As the noble and learned Lord, Lord Bingham, has said, the Law Lords are judges, not legislators. Conversely, in this Bill we are recognising that the Lord Chancellor is a legislator and therefore cannot be a judge.

It is true that some Law Lords wish to remain here. Your Lordships' House is indeed a very pleasant and beguiling place and, no doubt, many Law Lords enjoy being here. But it is hard to see that membership of your Lordships' House adds any benefit to Law Lords in their judicial role.

Holding a peerage is a distinction, but I believe that it will be a much greater distinction to be one of 12 Justices of the Supreme Court than to be one of 700 Members of your Lordships' House. The respect in which we hold the great Law Lords of fairly recent times—such as Lord Radcliffe, Lord Reid, Lord Wilberforce and Lord Scarman, who, sadly, died only last week—would have been no whit diminished if they had been members of the Supreme Court and not of your Lordships' House.

Powers are indeed separated in constitutional practice, and the amendment moved by the noble and learned Lord, Lloyd of Berwick, would preserve what is now only the appearance and no longer the reality; it would preserve the shadow and not the substance. The description of your Lordships' House as the highest court in the land is confusing to ordinary citizens of the United Kingdom and even more so for foreigners. Nor does it add anything to the regard in which the courts of the United Kingdom are rightly held and will continue to be held if the Law Lords move to a Supreme Court.
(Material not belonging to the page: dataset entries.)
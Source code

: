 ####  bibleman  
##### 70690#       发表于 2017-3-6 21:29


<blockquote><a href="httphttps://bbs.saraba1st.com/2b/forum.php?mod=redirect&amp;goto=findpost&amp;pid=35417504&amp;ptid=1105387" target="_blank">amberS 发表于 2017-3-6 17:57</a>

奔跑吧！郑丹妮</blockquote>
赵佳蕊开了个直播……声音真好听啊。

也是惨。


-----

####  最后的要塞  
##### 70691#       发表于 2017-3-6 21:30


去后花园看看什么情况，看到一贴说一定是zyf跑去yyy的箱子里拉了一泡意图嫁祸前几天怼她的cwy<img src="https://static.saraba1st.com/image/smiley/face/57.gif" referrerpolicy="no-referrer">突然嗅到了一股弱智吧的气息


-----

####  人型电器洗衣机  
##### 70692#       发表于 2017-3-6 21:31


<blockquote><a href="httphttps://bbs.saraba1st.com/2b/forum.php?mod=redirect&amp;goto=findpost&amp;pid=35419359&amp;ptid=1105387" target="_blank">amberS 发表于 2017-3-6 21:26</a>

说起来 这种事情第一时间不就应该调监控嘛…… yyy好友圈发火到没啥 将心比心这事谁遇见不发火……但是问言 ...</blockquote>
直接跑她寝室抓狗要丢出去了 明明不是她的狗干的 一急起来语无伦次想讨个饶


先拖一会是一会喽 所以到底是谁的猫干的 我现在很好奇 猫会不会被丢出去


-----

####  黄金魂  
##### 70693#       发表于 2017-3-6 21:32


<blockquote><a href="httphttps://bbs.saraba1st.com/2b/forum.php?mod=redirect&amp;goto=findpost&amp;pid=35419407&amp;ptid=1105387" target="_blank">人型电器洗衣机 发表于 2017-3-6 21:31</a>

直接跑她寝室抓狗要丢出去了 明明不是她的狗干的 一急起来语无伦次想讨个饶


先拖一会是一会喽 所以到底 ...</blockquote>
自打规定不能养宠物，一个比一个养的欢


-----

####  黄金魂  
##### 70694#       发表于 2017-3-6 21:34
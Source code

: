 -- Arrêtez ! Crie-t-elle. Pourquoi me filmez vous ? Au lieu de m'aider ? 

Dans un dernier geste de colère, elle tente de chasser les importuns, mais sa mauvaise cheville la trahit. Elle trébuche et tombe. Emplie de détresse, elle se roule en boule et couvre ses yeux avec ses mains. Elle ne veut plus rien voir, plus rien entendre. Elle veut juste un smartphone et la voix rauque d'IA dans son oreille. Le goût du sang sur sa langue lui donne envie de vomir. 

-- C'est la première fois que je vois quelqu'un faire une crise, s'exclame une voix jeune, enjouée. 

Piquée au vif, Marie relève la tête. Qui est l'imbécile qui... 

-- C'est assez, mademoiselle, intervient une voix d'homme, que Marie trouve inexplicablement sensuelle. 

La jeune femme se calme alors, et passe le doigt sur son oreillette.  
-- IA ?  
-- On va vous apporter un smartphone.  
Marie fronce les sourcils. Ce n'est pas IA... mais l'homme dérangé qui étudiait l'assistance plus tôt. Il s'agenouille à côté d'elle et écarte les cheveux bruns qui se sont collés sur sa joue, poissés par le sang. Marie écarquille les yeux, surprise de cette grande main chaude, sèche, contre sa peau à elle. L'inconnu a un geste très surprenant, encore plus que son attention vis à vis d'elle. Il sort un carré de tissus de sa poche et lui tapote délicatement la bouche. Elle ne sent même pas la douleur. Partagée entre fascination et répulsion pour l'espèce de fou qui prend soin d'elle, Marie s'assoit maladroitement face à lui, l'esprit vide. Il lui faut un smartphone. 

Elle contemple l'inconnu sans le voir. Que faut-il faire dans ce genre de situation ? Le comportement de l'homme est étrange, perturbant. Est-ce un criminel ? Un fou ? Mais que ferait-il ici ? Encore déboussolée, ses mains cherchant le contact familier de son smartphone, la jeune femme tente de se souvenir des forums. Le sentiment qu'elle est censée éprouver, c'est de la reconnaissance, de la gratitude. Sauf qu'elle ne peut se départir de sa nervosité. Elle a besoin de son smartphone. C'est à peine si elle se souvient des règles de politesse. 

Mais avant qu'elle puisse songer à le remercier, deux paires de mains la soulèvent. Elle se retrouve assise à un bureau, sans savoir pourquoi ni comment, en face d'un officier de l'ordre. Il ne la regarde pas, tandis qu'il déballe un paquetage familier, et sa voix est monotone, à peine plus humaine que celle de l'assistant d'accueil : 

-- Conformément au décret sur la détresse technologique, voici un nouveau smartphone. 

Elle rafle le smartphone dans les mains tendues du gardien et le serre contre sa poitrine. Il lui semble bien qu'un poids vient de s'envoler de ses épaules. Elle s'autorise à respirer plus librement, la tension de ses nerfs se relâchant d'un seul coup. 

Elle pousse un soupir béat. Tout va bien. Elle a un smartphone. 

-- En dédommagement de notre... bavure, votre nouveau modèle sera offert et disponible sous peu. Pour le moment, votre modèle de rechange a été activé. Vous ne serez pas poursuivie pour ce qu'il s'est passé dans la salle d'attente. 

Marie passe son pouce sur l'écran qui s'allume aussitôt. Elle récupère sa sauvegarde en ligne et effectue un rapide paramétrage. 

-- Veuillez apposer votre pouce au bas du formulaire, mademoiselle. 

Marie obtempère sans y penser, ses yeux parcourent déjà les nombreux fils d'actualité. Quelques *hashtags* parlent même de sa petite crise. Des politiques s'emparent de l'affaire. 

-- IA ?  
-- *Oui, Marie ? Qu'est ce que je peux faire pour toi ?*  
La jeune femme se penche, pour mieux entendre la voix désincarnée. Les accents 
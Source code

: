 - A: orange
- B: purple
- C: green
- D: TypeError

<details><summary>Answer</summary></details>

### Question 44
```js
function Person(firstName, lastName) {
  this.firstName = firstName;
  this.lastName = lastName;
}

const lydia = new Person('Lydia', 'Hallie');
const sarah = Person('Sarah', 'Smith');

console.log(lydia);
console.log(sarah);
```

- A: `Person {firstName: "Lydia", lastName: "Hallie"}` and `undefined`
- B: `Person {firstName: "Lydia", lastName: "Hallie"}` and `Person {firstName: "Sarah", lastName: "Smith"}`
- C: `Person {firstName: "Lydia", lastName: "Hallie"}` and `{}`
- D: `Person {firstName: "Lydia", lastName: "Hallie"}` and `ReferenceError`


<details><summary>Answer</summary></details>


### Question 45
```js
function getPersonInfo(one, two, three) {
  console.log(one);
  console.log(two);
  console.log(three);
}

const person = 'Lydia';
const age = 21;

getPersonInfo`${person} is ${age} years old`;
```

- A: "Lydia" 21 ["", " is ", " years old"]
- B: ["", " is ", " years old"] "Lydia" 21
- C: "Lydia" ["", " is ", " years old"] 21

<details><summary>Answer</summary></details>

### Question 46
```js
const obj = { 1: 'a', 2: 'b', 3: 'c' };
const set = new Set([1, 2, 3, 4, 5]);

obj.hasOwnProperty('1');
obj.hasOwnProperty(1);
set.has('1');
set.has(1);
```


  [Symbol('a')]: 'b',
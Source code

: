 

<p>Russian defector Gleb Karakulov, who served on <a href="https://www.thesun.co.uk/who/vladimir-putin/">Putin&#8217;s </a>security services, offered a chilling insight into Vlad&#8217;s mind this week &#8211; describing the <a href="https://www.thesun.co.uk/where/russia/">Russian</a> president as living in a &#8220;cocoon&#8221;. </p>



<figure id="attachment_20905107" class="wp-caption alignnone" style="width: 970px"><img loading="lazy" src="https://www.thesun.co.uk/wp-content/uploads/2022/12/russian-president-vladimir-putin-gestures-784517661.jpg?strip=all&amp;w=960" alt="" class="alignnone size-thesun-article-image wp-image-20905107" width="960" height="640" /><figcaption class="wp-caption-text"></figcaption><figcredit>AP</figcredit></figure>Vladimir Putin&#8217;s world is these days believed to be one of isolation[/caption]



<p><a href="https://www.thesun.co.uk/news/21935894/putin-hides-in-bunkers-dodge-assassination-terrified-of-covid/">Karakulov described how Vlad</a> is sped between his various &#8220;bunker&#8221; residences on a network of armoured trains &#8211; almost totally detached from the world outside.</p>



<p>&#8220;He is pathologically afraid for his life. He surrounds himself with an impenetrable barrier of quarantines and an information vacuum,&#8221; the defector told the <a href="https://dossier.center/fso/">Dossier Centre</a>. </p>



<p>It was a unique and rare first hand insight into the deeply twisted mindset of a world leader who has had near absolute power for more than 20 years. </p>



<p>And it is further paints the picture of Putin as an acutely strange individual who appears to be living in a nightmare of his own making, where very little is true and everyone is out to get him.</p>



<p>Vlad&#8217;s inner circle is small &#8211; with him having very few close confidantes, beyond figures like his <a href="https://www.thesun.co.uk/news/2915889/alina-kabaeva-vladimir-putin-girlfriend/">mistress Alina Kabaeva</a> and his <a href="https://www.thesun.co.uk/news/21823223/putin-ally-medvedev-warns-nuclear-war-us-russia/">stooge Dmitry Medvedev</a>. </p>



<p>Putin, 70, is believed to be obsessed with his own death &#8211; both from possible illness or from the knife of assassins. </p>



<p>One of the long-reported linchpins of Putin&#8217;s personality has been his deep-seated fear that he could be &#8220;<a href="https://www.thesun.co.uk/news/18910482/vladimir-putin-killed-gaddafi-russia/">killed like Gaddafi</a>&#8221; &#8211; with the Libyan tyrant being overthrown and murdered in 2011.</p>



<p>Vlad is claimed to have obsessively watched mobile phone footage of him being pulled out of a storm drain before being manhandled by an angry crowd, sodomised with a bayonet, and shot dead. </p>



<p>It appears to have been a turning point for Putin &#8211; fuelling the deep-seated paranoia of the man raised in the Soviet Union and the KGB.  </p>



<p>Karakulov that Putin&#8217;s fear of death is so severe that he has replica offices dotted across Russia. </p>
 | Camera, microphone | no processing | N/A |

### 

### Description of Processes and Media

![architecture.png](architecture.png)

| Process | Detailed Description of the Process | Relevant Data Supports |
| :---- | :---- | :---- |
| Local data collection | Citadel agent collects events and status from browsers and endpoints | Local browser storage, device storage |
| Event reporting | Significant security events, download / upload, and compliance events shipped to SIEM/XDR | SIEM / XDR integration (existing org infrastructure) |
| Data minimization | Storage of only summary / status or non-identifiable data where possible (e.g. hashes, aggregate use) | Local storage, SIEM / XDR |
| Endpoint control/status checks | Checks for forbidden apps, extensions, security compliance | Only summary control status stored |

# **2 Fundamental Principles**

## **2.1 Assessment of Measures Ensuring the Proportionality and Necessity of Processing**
It is wrong that the judges of the highest court in the land should have to hear cases perching in two of the Committee Rooms of your Lordships' House and not in their own court building. It is wrong that they should have pokey rooms in the Law Lords Corridor rather than proper offices of their own. It is wrong that public access to the sittings of the Appellate Committee is so difficult—particularly now with the heightened security—and that accommodation for the public in those rooms is so bad.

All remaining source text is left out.